Putting Collins’ name first
on the cover only draws attention to Washington
Square’s embarrassment in including this work at all. College literary
magazines tend to fall into one of two categories. The first contains all those
journals that primarily exist to print student writing, sometimes
contextualized by inclusions of faculty or visiting writers – this is sometimes
done well (as U.C. Berkeley’s Occident
did occasionally), but more often simply presents work by writers who will
never appear in print again & go onto other endeavors in their lives soon
enough. The second category of college literary journal focuses on “name”

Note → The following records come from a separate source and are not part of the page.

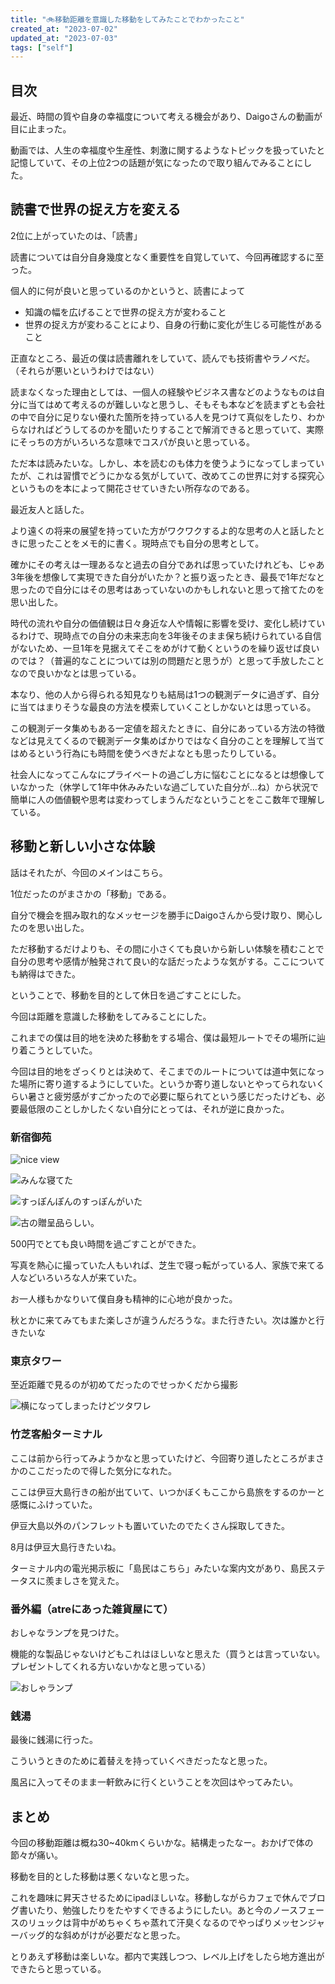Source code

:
 ```yaml
---
title: "🚲移動距離を意識した移動をしてみたことでわかったこと"
created_at: "2023-07-02"
updated_at: "2023-07-03"
tags: ["self"]
---
```


## 目次


最近、時間の質や自身の幸福度について考える機会があり、Daigoさんの動画が目に止まった。


動画では、人生の幸福度や生産性、刺激に関するようなトピックを扱っていたと記憶していて、その上位2つの話題が気になったので取り組んでみることにした。


## 読書で世界の捉え方を変える


2位に上がっていたのは、「読書」


読書については自分自身幾度となく重要性を自覚していて、今回再確認するに至った。


個人的に何が良いと思っているのかというと、読書によって

- 知識の幅を広げることで世界の捉え方が変わること
- 世界の捉え方が変わることにより、自身の行動に変化が生じる可能性があること

正直なところ、最近の僕は読書離れをしていて、読んでも技術書やラノベだ。（それらが悪いというわけではない）


読まなくなった理由としては、一個人の経験やビジネス書などのようなものは自分に当てはめて考えるのが難しいなと思うし、そもそも本などを読まずとも会社の中で自分に足りない優れた箇所を持っている人を見つけて真似をしたり、わからなければどうしてるのかを聞いたりすることで解消できると思っていて、実際にそっちの方がいろいろな意味でコスパが良いと思っている。


ただ本は読みたいな。しかし、本を読むのも体力を使うようになってしまっていたが、これは習慣でどうにかなる気がしていて、改めてこの世界に対する探究心というものを本によって開花させていきたい所存なのである。


最近友人と話した。


より遠くの将来の展望を持っていた方がワクワクするよ的な思考の人と話したときに思ったことをメモ的に書く。現時点でも自分の思考として。


確かにその考えは一理あるなと過去の自分であれば思っていたけれども、じゃあ3年後を想像して実現できた自分がいたか？と振り返ったとき、最長で1年だなと思ったので自分にはその思考はあっていないのかもしれないと思って捨てたのを思い出した。


時代の流れや自分の価値観は日々身近な人や情報に影響を受け、変化し続けているわけで、現時点での自分の未来志向を3年後そのまま保ち続けられている自信がないため、一旦1年を見据えてそこをめがけて動くというのを繰り返せば良いのでは？（普遍的なことについては別の問題だと思うが）と思って手放したことなので良いかなとは思っている。


本なり、他の人から得られる知見なりも結局は1つの観測データに過ぎず、自分に当てはまりそうな最良の方法を模索していくことしかないとは思っている。


この観測データ集めもある一定値を超えたときに、自分にあっている方法の特徴などは見えてくるので観測データ集めばかりではなく自分のことを理解して当てはめるという行為にも時間を使うべきだよなとも思ったりしている。


社会人になってこんなにプライベートの過ごし方に悩むことになるとは想像していなかった（休学して1年中休みみたいな過ごしていた自分が…ね）から状況で簡単に人の価値観や思考は変わってしまうんだなということをここ数年で理解している。


## 移動と新しい小さな体験


話はそれたが、今回のメインはこちら。


1位だったのがまさかの「移動」である。


自分で機会を掴み取れ的なメッセージを勝手にDaigoさんから受け取り、関心したのを思い出した。


ただ移動するだけよりも、その間に小さくても良いから新しい体験を積むことで自分の思考や感情が触発されて良い的な話だったような気がする。ここについても納得はできた。


ということで、移動を目的として休日を過ごすことにした。


今回は距離を意識した移動をしてみることにした。


これまでの僕は目的地を決めた移動をする場合、僕は最短ルートでその場所に辿り着こうとしていた。


今回は目的地をざっくりとは決めて、そこまでのルートについては道中気になった場所に寄り道するようにしていた。というか寄り道しないとやってられないくらい暑さと疲労感がすごかったので必要に駆られてという感じだったけども、必要最低限のことしかしたくない自分にとっては、それが逆に良かった。


### 新宿御苑


![nice view](https://s3.us-west-2.amazonaws.com/secure.notion-static.com/82eadd75-2cbc-4169-bba1-f17fef428316/IMG_2965.jpg?X-Amz-Algorithm=AWS4-HMAC-SHA256&X-Amz-Content-Sha256=UNSIGNED-PAYLOAD&X-Amz-Credential=AKIAT73L2G45EIPT3X45%2F20230716%2Fus-west-2%2Fs3%2Faws4_request&X-Amz-Date=20230716T024605Z&X-Amz-Expires=3600&X-Amz-Signature=fb6d68579dfccb941b56df47f17117dbd75939f19ab93862178b480398354761&X-Amz-SignedHeaders=host&x-id=GetObject)


![みんな寝てた](https://s3.us-west-2.amazonaws.com/secure.notion-static.com/f153e96c-32c4-426d-9353-20f25f183757/IMG_2966.jpg?X-Amz-Algorithm=AWS4-HMAC-SHA256&X-Amz-Content-Sha256=UNSIGNED-PAYLOAD&X-Amz-Credential=AKIAT73L2G45EIPT3X45%2F20230716%2Fus-west-2%2Fs3%2Faws4_request&X-Amz-Date=20230716T024605Z&X-Amz-Expires=3600&X-Amz-Signature=3351f43674f7ac3f7281691dbee9c885a729a58d5a1c93c183d68b61ec0203c2&X-Amz-SignedHeaders=host&x-id=GetObject)


![すっぽんぽんのすっぽんがいた](https://s3.us-west-2.amazonaws.com/secure.notion-static.com/fb415916-4e44-47cb-bee1-221b458de960/IMG_2970.jpg?X-Amz-Algorithm=AWS4-HMAC-SHA256&X-Amz-Content-Sha256=UNSIGNED-PAYLOAD&X-Amz-Credential=AKIAT73L2G45EIPT3X45%2F20230716%2Fus-west-2%2Fs3%2Faws4_request&X-Amz-Date=20230716T024605Z&X-Amz-Expires=3600&X-Amz-Signature=606ff00ea919a11f77f1534c0388420c43a78b649d4cbc12dd3bd29ebb9ef773&X-Amz-SignedHeaders=host&x-id=GetObject)


![古の贈呈品らしい。](https://s3.us-west-2.amazonaws.com/secure.notion-static.com/5195f60d-b2b8-434b-8b5f-d6aceefc9ca2/IMG_2972.jpg?X-Amz-Algorithm=AWS4-HMAC-SHA256&X-Amz-Content-Sha256=UNSIGNED-PAYLOAD&X-Amz-Credential=AKIAT73L2G45EIPT3X45%2F20230716%2Fus-west-2%2Fs3%2Faws4_request&X-Amz-Date=20230716T024605Z&X-Amz-Expires=3600&X-Amz-Signature=bfa778bfd8f918e2f81b4c9b74886980af3659e7812f80c95646017b87a1cb7e&X-Amz-SignedHeaders=host&x-id=GetObject)


500円でとても良い時間を過ごすことができた。


写真を熱心に撮っていた人もいれば、芝生で寝っ転がっている人、家族で来てる人などいろいろな人が来ていた。


お一人様もかなりいて僕自身も精神的に心地が良かった。


秋とかに来てみてもまた楽しさが違うんだろうな。また行きたい。次は誰かと行きたいな


### 東京タワー


至近距離で見るのが初めてだったのでせっかくだから撮影


![横になってしまったけどツタワレ](https://s3.us-west-2.amazonaws.com/secure.notion-static.com/fb746298-c3e7-4dd3-8890-c729e02e9b29/IMG_2976.jpg?X-Amz-Algorithm=AWS4-HMAC-SHA256&X-Amz-Content-Sha256=UNSIGNED-PAYLOAD&X-Amz-Credential=AKIAT73L2G45EIPT3X45%2F20230716%2Fus-west-2%2Fs3%2Faws4_request&X-Amz-Date=20230716T024605Z&X-Amz-Expires=3600&X-Amz-Signature=b4faa2249dc934125771945ad0851786dbb904da29af6f7ddc86128bb3a50168&X-Amz-SignedHeaders=host&x-id=GetObject)


### **竹芝客船ターミナル**


ここは前から行ってみようかなと思っていたけど、今回寄り道したところがまさかのここだったので得した気分になれた。


ここは伊豆大島行きの船が出ていて、いつかぼくもここから島旅をするのかーと感慨にふけっていた。


伊豆大島以外のパンフレットも置いていたのでたくさん採取してきた。


8月は伊豆大島行きたいね。


ターミナル内の電光掲示板に「島民はこちら」みたいな案内文があり、島民ステータスに羨ましさを覚えた。


### 番外編（atreにあった雑貨屋にて）


おしゃなランプを見つけた。


機能的な製品じゃないけどもこれはほしいなと思えた（買うとは言っていない。プレゼントしてくれる方いないかなと思っている）


![おしゃランプ](https://s3.us-west-2.amazonaws.com/secure.notion-static.com/e8a73550-2811-4b0b-9b4f-7940d0097565/IMG_2979.jpg?X-Amz-Algorithm=AWS4-HMAC-SHA256&X-Amz-Content-Sha256=UNSIGNED-PAYLOAD&X-Amz-Credential=AKIAT73L2G45EIPT3X45%2F20230716%2Fus-west-2%2Fs3%2Faws4_request&X-Amz-Date=20230716T024605Z&X-Amz-Expires=3600&X-Amz-Signature=e850d9363144d029a4d422602d24c89ee8fe0482535efa33c5c3949c754ae9a9&X-Amz-SignedHeaders=host&x-id=GetObject)


### 銭湯


最後に銭湯に行った。


こういうときのために着替えを持っていくべきだったなと思った。


風呂に入ってそのまま一軒飲みに行くということを次回はやってみたい。


## まとめ


今回の移動距離は概ね30~40kmくらいかな。結構走ったなー。おかげで体の節々が痛い。


移動を目的とした移動は悪くないなと思った。


これを趣味に昇天させるためにipadほしいな。移動しながらカフェで休んでブログ書いたり、勉強したりをたやすくできるようにしたい。あと今のノースフェースのリュックは背中がめちゃくちゃ蒸れて汗臭くなるのでやっぱりメッセンジャーバッグ的な斜めがけが必要だなと思った。


とりあえず移動は楽しいな。都内で実践しつつ、レベル上げをしたら地方進出ができたらと思っている。

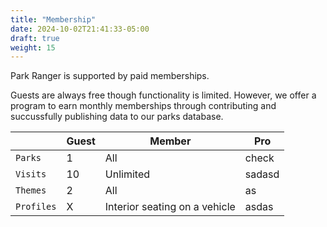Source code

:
 ```yaml
---
title: "Membership"
date: 2024-10-02T21:41:33-05:00
draft: true
weight: 15
---
```


Park Ranger is supported by paid memberships.

Guests are always free though functionality is limited. However, we offer a program to earn monthly memberships through contributing and succussfully publishing data to our parks database.


|         | Guest | Member                                  	   | Pro |
| ------------- |---| --------------------------------------------- | -- |
| `Parks`    | 1 | All | check |
| `Visits`       | 10 | Unlimited | sadasd |
| `Themes`  | 2 | All     |as |
| `Profiles`   | X | Interior seating on a vehicle   	     | asdas |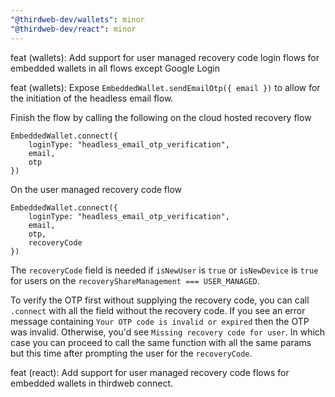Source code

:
 ```yaml
---
"@thirdweb-dev/wallets": minor
"@thirdweb-dev/react": minor
---
```


feat (wallets): Add support for user managed recovery code login flows for embedded wallets in all flows except Google Login

feat (wallets): Expose `EmbeddedWallet.sendEmailOtp({ email })` to allow for the initiation of the headless email flow.

Finish the flow by calling the following on the cloud hosted recovery flow

```
EmbeddedWallet.connect({
    loginType: "headless_email_otp_verification",
    email,
    otp
})
```

On the user managed recovery code flow

```
EmbeddedWallet.connect({
    loginType: "headless_email_otp_verification",
    email,
    otp,
    recoveryCode
})
```

The `recoveryCode` field is needed if `isNewUser` is `true` or `isNewDevice` is `true` for users on the `recoveryShareManagement === USER_MANAGED`.

To verify the OTP first without supplying the recovery code, you can call `.connect` with all the field without the recovery code. If you see an error message containing `Your OTP code is invalid or expired` then the OTP was invalid. Otherwise, you'd see `Missing recovery code for user`. In which case you can proceed to call the same function with all the same params but this time after prompting the user for the `recoveryCode`.

feat (react): Add support for user managed recovery code flows for embedded wallets in thirdweb connect.
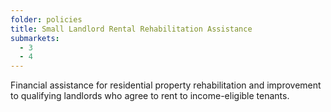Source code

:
 ```yaml
---
folder: policies
title: Small Landlord Rental Rehabilitation Assistance
submarkets:
  - 3
  - 4
---
```

Financial assistance for residential property rehabilitation and improvement to qualifying landlords who agree to rent to income-eligible tenants.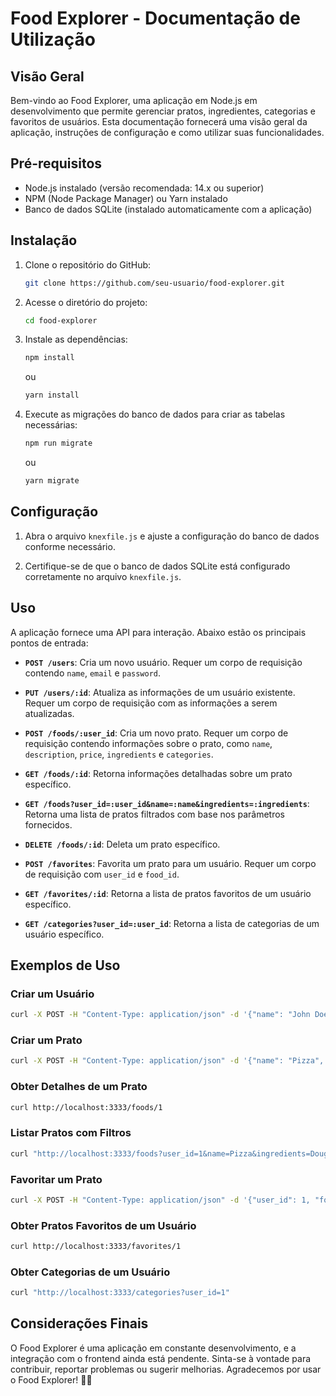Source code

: # Food Explorer - Documentação de Utilização

## Visão Geral

Bem-vindo ao Food Explorer, uma aplicação em Node.js em desenvolvimento que permite gerenciar pratos, ingredientes, categorias e favoritos de usuários. Esta documentação fornecerá uma visão geral da aplicação, instruções de configuração e como utilizar suas funcionalidades.

## Pré-requisitos

- Node.js instalado (versão recomendada: 14.x ou superior)
- NPM (Node Package Manager) ou Yarn instalado
- Banco de dados SQLite (instalado automaticamente com a aplicação)

## Instalação

1. Clone o repositório do GitHub:

   ```bash
   git clone https://github.com/seu-usuario/food-explorer.git
   ```

2. Acesse o diretório do projeto:

   ```bash
   cd food-explorer
   ```

3. Instale as dependências:

   ```bash
   npm install
   ```

   ou

   ```bash
   yarn install
   ```

4. Execute as migrações do banco de dados para criar as tabelas necessárias:

   ```bash
   npm run migrate
   ```

   ou

   ```bash
   yarn migrate
   ```

## Configuração

1. Abra o arquivo `knexfile.js` e ajuste a configuração do banco de dados conforme necessário.

2. Certifique-se de que o banco de dados SQLite está configurado corretamente no arquivo `knexfile.js`.

## Uso

A aplicação fornece uma API para interação. Abaixo estão os principais pontos de entrada:

- **`POST /users`**: Cria um novo usuário. Requer um corpo de requisição contendo `name`, `email` e `password`.

- **`PUT /users/:id`**: Atualiza as informações de um usuário existente. Requer um corpo de requisição com as informações a serem atualizadas.

- **`POST /foods/:user_id`**: Cria um novo prato. Requer um corpo de requisição contendo informações sobre o prato, como `name`, `description`, `price`, `ingredients` e `categories`.

- **`GET /foods/:id`**: Retorna informações detalhadas sobre um prato específico.

- **`GET /foods?user_id=:user_id&name=:name&ingredients=:ingredients`**: Retorna uma lista de pratos filtrados com base nos parâmetros fornecidos.

- **`DELETE /foods/:id`**: Deleta um prato específico.

- **`POST /favorites`**: Favorita um prato para um usuário. Requer um corpo de requisição com `user_id` e `food_id`.

- **`GET /favorites/:id`**: Retorna a lista de pratos favoritos de um usuário específico.

- **`GET /categories?user_id=:user_id`**: Retorna a lista de categorias de um usuário específico.

## Exemplos de Uso

### Criar um Usuário

```bash
curl -X POST -H "Content-Type: application/json" -d '{"name": "John Doe", "email": "john@example.com", "password": "password123"}' http://localhost:3333/users
```

### Criar um Prato

```bash
curl -X POST -H "Content-Type: application/json" -d '{"name": "Pizza", "description": "Delicious pizza", "price": 15.99, "ingredients": ["Dough", "Tomato Sauce", "Cheese"], "categories": ["Italian"], "user_id": 1}' http://localhost:3333/foods/1
```

### Obter Detalhes de um Prato

```bash
curl http://localhost:3333/foods/1
```

### Listar Pratos com Filtros

```bash
curl "http://localhost:3333/foods?user_id=1&name=Pizza&ingredients=Dough,Tomato%20Sauce"
```

### Favoritar um Prato

```bash
curl -X POST -H "Content-Type: application/json" -d '{"user_id": 1, "food_id": 1}' http://localhost:3333/favorites
```

### Obter Pratos Favoritos de um Usuário

```bash
curl http://localhost:3333/favorites/1
```

### Obter Categorias de um Usuário

```bash
curl "http://localhost:3333/categories?user_id=1"
```

## Considerações Finais

O Food Explorer é uma aplicação em constante desenvolvimento, e a integração com o frontend ainda está pendente. Sinta-se à vontade para contribuir, reportar problemas ou sugerir melhorias. Agradecemos por usar o Food Explorer! 🍲✨

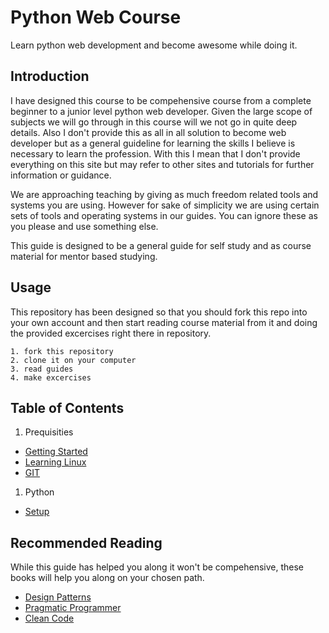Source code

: # Python Web Course
Learn python web development and become awesome while doing it.

## Introduction
I have designed this course to be compehensive course from a complete beginner to a junior level python web developer.
Given the large scope of subjects we will go through in this course will we not go in quite deep details. Also I don't
provide this as all in all solution to become web developer but as a general guideline for learning the skills I
believe is necessary to learn the profession. With this I mean that I don't provide everything on this site but may
refer to other sites and tutorials for further information or guidance.

We are approaching teaching by giving as much freedom related tools and systems you are using. However for sake of
simplicity we are using certain sets of tools and operating systems in our guides. You can ignore these as you please and
use something else.

This guide is designed to be a general guide for self study and as course material for mentor based studying.

## Usage
This repository has been designed so that you should fork this repo into your own account and then start reading course material
from it and doing the provided excercises right there in repository.

```
1. fork this repository
2. clone it on your computer
3. read guides
4. make excercises
```

## Table of Contents
1. Prequisities
  * [Getting Started](https://github.com/hanshoi/python_web_course/blob/master/material/prequisities/getting_started.md)
  * [Learning Linux](https://github.com/hanshoi/python_web_course/blob/master/material/prequisities/linux.md)
  * [GIT](https://github.com/hanshoi/python_web_course/blob/master/material/prequisities/git.md)
1. Python
  * [Setup](https://github.com/hanshoi/python_web_course/blob/master/material/python/setup.md)


## Recommended Reading
While this guide has helped you along it won't be compehensive, these books will help you along on your chosen path.

* [Design Patterns](https://www.amazon.com/Design-Patterns-Elements-Reusable-Object-Oriented/dp/0201633612/ref=pd_sim_14_4?ie=UTF8&pd_rd_i=0201633612&pd_rd_r=B405APFTJ1764773EPE6&pd_rd_w=WiFMY&pd_rd_wg=N0Lnm&psc=1&refRID=B405APFTJ1764773EPE6)
* [Pragmatic Programmer](https://www.amazon.com/Pragmatic-Programmer-Journeyman-Master/dp/020161622X)
* [Clean Code](https://www.amazon.com/Clean-Code-Handbook-Software-Craftsmanship/dp/0132350882/ref=sr_1_1?s=books&ie=UTF8&qid=1477593765&sr=1-1&keywords=Clean+Code)
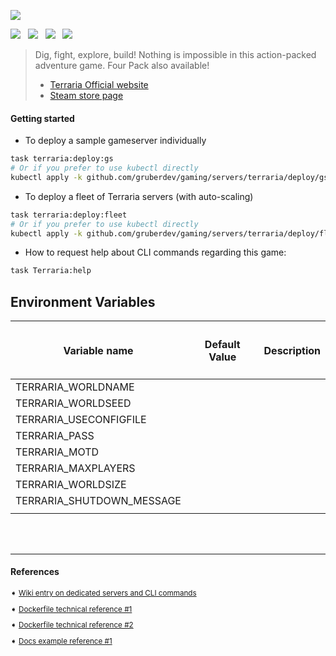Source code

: ![][terraria-logo]

![][badge-img] &nbsp; ![][size-badge] &nbsp; ![][pulls-badge] &nbsp; ![][status-badge]

> Dig, fight, explore, build! Nothing is impossible in this action-packed adventure game. Four Pack also available!
>
>
>
> - [Terraria Official website][website-uri]
> - [Steam store page][steam-uri]

#### Getting started

- To deploy a sample gameserver individually
```bash
task terraria:deploy:gs
# Or if you prefer to use kubectl directly
kubectl apply -k github.com/gruberdev/gaming/servers/terraria/deploy/gs
```

- To deploy a fleet of Terraria servers (with auto-scaling)
```bash
task terraria:deploy:fleet
# Or if you prefer to use kubectl directly
kubectl apply -k github.com/gruberdev/gaming/servers/terraria/deploy/fleet
```

- How to request help about CLI commands regarding this game:

```bash
task Terraria:help
```


## Environment Variables

| <h4>Variable name</h3>    | <h4>**Default Value**</h4> | <h4>**Description**</h4> |
|------------------------|-------------------|-----------------|
| TERRARIA_WORLDNAME        |                 |                 |
| TERRARIA_WORLDSEED        |                 |                 |
| TERRARIA_USECONFIGFILE    |                 |                 |
| TERRARIA_PASS             |                 |                 |
| TERRARIA_MOTD             |                 |                 |
| TERRARIA_MAXPLAYERS       |                 |                 |
| TERRARIA_WORLDSIZE        |                 |                 |
| TERRARIA_SHUTDOWN_MESSAGE |                 |                 |
|                           |                 |                 |

<br>
<br>

---
#### References

<sub>

➧  [Wiki entry on dedicated servers and CLI commands][wiki-uri]

➧  [Dockerfile technical reference #1][repo-1]

➧  [Dockerfile technical reference #2][repo-2]

➧  [Docs example reference #1][docs-1]

</sub>

[wiki-uri]: https://terraria.fandom.com/wiki/Server
[repo-1]: https://github.com/JACOBSMILE/terraria1.4
[repo-2]: https://github.com/beardedio/terraria/blob/main/containers/vanilla/1.4.4.9/Dockerfile
[terraria-logo]: https://static.wikia.nocookie.net/terraria_gamepedia/images/a/a4/NewPromoLogo.png/revision/latest?cb=20200506135559
[docs-1]: https://github.com/googleforgames/agones/tree/release-1.30.0/examples/xonotic
[badge-img]: https://img.shields.io/docker/v/grubertech/terraria?arch=amd64&label=latest%20version&sort=date&style=flat-square
[size-badge]: https://img.shields.io/docker/image-size/grubertech/terraria?label=image%20size&sort=date&style=flat-square
[pulls-badge]: https://img.shields.io/docker/pulls/grubertech/terraria.svg?style=flat-square
[status-badge]: https://img.shields.io/maintenance/yes/2023?style=flat-square
[steam-uri]: https://store.steampowered.com/app/105600/Terraria/
[website-uri]: https://forums.terraria.org/index.php
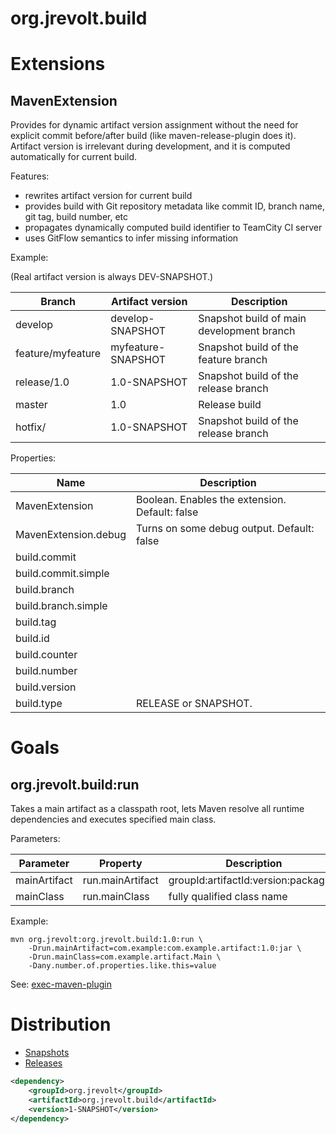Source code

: org.jrevolt.build
=================

Extensions
==========

MavenExtension
--------------

Provides for dynamic artifact version assignment without the need for explicit commit before/after build (like
maven-release-plugin does it). Artifact version is irrelevant during development, and it is computed automatically
for current build.

Features:

 - rewrites artifact version for current build
 - provides build with Git repository metadata like commit ID, branch name, git tag, build number, etc
 - propagates dynamically computed build identifier to TeamCity CI server
 - uses GitFlow semantics to infer missing information

Example:

(Real artifact version is always DEV-SNAPSHOT.)

| Branch		| Artifact version      | Description
|-----------------------|-----------------------|---
| develop		| develop-SNAPSHOT	| Snapshot build of main development branch
| feature/myfeature	| myfeature-SNAPSHOT	| Snapshot build of the feature branch
| release/1.0		| 1.0-SNAPSHOT		| Snapshot build of the release branch
| master		| 1.0			| Release build
| hotfix/		| 1.0-SNAPSHOT		| Snapshot build of the release branch



Properties:

| Name | Description |
|------|-------------|
| MavenExtension        | Boolean. Enables the extension. Default: false
| MavenExtension.debug	| Turns on some debug output. Default: false
| build.commit
| build.commit.simple
| build.branch
| build.branch.simple
| build.tag
| build.id
| build.counter
| build.number
| build.version
| build.type 		| RELEASE or SNAPSHOT. 


Goals
=====


org.jrevolt.build:run
---------------------

Takes a main artifact as a classpath root, lets Maven resolve all runtime dependencies and executes specified main
class.

Parameters:

| Parameter    | Property         | Description                |
|--------------|------------------|----------------------------|
| mainArtifact | run.mainArtifact | groupId:artifactId:version:packaging |
| mainClass    | run.mainClass    | fully qualified class name |

Example:

	mvn org.jrevolt:org.jrevolt.build:1.0:run \
		-Drun.mainArtifact=com.example:com.example.artifact:1.0:jar \
		-Drun.mainClass=com.example.artifact.Main \
		-Dany.number.of.properties.like.this=value



See: [exec-maven-plugin](http://mojo.codehaus.org/exec-maven-plugin/java-mojo.html)

Distribution
============

 - [Snapshots](https://nexus.greenhorn.sk/content/repositories/snapshots/org/jrevolt/org.jrevolt.build/)
 - [Releases](https://nexus.greenhorn.sk/content/repositories/releases/org/jrevolt/org.jrevolt.build/)


```xml
<dependency>
	<groupId>org.jrevolt</groupId>
	<artifactId>org.jrevolt.build</artifactId>
	<version>1-SNAPSHOT</version>
</dependency>
```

writers – I’ve appeared in Washington
Square I must admit – and are really intended as training in editorial
skills for the student staff. These journals also are sometimes done well (as Chicago Review has done at different
points in its history) but more often reveal – as here – that the next
generation of New York trade editors is
apt to be every bit as wretched as the one we have now.
* The
George Reeves television series Superman did not begin filming in color until
the 1955 season, a year after the date posed in the poem’s title.